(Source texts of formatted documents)

□ □ □ □ □ □ □

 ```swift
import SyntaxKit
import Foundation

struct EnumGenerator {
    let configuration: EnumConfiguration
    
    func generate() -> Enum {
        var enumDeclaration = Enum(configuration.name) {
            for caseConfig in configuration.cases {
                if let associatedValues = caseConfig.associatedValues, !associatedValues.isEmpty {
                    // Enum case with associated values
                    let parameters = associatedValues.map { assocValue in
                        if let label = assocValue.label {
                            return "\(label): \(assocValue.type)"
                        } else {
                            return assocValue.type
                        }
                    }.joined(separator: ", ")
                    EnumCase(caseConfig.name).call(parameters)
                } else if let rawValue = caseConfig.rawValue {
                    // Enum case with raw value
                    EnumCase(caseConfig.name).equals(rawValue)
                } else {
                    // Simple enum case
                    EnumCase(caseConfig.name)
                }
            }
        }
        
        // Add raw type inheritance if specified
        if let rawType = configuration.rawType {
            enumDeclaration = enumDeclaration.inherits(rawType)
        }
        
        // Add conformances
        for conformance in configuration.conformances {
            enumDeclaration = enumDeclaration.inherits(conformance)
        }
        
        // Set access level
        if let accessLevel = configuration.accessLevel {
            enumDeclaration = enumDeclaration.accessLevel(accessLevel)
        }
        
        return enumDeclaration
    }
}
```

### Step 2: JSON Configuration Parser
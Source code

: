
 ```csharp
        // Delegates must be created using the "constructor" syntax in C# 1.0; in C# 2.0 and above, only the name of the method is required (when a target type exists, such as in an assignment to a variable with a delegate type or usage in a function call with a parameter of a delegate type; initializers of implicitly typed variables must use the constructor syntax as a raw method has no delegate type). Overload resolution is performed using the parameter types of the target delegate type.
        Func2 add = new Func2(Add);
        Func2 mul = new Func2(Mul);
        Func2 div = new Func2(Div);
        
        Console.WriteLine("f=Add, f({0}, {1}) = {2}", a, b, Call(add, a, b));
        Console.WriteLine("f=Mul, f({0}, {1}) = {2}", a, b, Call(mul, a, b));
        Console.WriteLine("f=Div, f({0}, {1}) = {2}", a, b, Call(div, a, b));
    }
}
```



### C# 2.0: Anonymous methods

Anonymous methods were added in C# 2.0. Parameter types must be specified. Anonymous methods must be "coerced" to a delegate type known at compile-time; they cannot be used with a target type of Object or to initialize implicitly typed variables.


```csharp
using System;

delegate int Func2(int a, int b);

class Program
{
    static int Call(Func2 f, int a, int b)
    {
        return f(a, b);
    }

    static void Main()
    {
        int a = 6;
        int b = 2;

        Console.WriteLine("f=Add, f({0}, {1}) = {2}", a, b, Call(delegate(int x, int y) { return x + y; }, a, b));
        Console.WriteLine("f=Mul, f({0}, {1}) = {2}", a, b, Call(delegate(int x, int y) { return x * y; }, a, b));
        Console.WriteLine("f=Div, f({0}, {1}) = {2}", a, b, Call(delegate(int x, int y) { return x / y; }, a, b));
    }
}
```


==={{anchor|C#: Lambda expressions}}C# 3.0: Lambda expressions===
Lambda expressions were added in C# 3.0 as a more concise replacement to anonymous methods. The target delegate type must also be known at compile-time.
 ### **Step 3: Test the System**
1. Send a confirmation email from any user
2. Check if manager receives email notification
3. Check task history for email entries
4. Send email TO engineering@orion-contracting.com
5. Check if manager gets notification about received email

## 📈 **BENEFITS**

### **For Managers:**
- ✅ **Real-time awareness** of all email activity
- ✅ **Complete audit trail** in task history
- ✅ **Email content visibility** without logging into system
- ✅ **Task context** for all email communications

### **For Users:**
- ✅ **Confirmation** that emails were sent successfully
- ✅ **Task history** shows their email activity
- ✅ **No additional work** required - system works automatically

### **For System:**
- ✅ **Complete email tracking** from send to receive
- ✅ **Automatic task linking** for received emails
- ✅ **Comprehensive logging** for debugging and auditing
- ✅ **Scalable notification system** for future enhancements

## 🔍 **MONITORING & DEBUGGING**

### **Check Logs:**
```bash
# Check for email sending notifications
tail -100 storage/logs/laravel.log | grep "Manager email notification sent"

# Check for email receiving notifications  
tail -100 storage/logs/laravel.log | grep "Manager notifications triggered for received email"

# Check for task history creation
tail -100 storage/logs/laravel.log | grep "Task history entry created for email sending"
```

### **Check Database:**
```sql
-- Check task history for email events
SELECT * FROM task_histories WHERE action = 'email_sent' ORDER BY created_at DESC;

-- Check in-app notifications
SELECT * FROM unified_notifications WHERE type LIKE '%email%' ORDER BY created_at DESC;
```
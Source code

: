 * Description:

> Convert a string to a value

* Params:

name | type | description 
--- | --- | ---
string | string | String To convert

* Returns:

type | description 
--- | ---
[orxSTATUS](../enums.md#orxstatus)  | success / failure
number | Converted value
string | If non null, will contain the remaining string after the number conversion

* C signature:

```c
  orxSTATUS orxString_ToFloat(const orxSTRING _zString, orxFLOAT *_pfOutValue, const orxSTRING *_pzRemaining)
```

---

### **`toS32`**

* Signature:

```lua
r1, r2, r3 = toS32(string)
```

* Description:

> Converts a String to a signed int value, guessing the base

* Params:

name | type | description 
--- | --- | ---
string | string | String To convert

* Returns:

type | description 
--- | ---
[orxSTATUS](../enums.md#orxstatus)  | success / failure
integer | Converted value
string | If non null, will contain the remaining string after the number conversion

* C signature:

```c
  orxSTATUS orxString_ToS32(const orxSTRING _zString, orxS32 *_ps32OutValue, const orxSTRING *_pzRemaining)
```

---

□ □ □ □ □ □ □

* _EXERCISE DIRECTIONS_: Copy each line from the entries above that has the word "storage" in it.

* _EXERCISE OUTPUT_:
tail -100 storage/logs/laravel.log | grep "Manager email notification sent"
tail -100 storage/logs/laravel.log | grep "Manager notifications triggered for received email"
tail -100 storage/logs/laravel.log | grep "Task history entry created for email sending"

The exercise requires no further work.